Extracted entries:
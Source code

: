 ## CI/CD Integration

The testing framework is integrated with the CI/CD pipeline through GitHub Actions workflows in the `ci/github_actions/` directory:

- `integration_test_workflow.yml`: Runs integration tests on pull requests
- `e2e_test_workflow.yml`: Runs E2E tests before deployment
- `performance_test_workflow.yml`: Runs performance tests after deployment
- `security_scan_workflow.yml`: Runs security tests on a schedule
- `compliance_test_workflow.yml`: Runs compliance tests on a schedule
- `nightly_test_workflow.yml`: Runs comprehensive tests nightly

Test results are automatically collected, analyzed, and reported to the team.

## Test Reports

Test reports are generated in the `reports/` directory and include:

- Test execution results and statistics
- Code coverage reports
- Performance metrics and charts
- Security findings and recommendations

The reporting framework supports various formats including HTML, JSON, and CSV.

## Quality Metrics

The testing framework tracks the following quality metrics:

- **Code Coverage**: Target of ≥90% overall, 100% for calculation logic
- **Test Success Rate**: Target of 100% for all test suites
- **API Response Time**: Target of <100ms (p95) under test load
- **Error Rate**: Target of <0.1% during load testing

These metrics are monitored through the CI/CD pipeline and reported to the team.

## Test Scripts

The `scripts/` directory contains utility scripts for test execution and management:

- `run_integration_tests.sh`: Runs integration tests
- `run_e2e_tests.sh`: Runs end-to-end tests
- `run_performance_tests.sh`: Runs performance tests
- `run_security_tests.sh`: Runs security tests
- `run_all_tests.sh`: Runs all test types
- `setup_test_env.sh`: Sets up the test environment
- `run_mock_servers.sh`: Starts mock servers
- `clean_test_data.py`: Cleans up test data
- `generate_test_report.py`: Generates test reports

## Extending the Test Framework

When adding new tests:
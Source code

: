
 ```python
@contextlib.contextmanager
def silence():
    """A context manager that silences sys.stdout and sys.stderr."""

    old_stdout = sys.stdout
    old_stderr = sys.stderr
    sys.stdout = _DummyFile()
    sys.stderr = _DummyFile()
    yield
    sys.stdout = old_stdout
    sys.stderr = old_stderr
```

Your instructions:
How many of the lines in this material contain the word "pipeline"? State the number and nothing else.

Answer:
2